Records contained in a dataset
+++

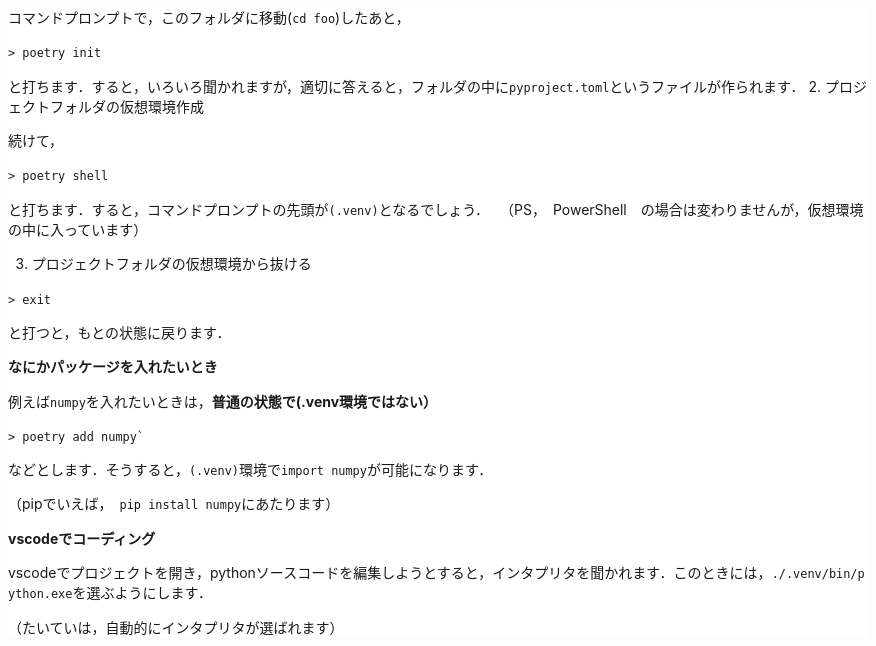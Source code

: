 コマンドプロンプトで，このフォルダに移動(`cd foo`)したあと，

```{.sh}
> poetry init
```

と打ちます．すると，いろいろ聞かれますが，適切に答えると，フォルダの中に`pyproject.toml`というファイルが作られます．
2. プロジェクトフォルダの仮想環境作成

続けて，

```{.sh}
> poetry shell
```

と打ちます．すると，コマンドプロンプトの先頭が`(.venv)`となるでしょう．　
（PS，　PowerShell　の場合は変わりませんが，仮想環境の中に入っています）

3. プロジェクトフォルダの仮想環境から抜ける

```{.sh}
> exit
```

と打つと，もとの状態に戻ります．

**なにかパッケージを入れたいとき**

例えば`numpy`を入れたいときは，**普通の状態で(.venv環境ではない）**

```{.sh}
> poetry add numpy`
```

などとします．そうすると，`(.venv)`環境で`import numpy`が可能になります．

（pipでいえば，　`pip install numpy`にあたります）

**vscodeでコーディング**

vscodeでプロジェクトを開き，pythonソースコードを編集しようとすると，インタプリタを聞かれます．このときには，`./.venv/bin/python.exe`を選ぶようにします．

（たいていは，自動的にインタプリタが選ばれます）

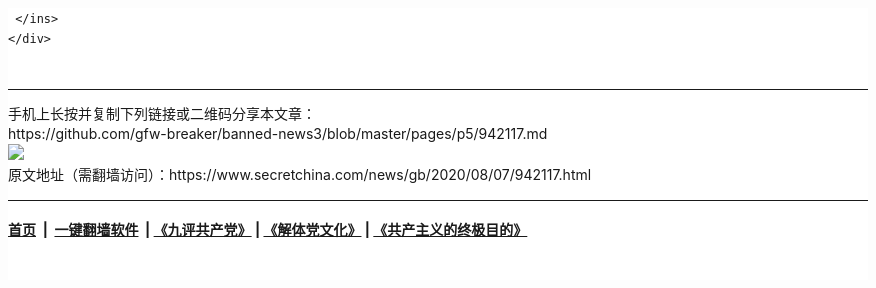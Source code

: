      </ins>
    </div>
   </div>
  </center>
  <div style="padding-top:12px;">
  </div>
 </p>
</div>

<hr/>
手机上长按并复制下列链接或二维码分享本文章：<br/>
https://github.com/gfw-breaker/banned-news3/blob/master/pages/p5/942117.md <br/>
<a href='https://github.com/gfw-breaker/banned-news3/blob/master/pages/p5/942117.md'><img src='https://github.com/gfw-breaker/banned-news3/blob/master/pages/p5/942117.md.png'/></a> <br/>
原文地址（需翻墙访问）：https://www.secretchina.com/news/gb/2020/08/07/942117.html


------------------------
#### [首页](https://github.com/gfw-breaker/banned-news3/blob/master/README.md) &nbsp;|&nbsp; [一键翻墙软件](https://github.com/gfw-breaker/nogfw/blob/master/README.md) &nbsp;| [《九评共产党》](https://github.com/gfw-breaker/9ping.md/blob/master/README.md#九评之一评共产党是什么) | [《解体党文化》](https://github.com/gfw-breaker/jtdwh.md/blob/master/README.md) | [《共产主义的终极目的》](https://github.com/gfw-breaker/gczydzjmd.md/blob/master/README.md)


<img src='http://gfw-breaker.win/banned-news3/pages/p5/942117.md' width='0px' height='0px'/>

+++

Using the entries above, return each line that includes the word "poetry".

> poetry init
> poetry shell
> poetry add numpy`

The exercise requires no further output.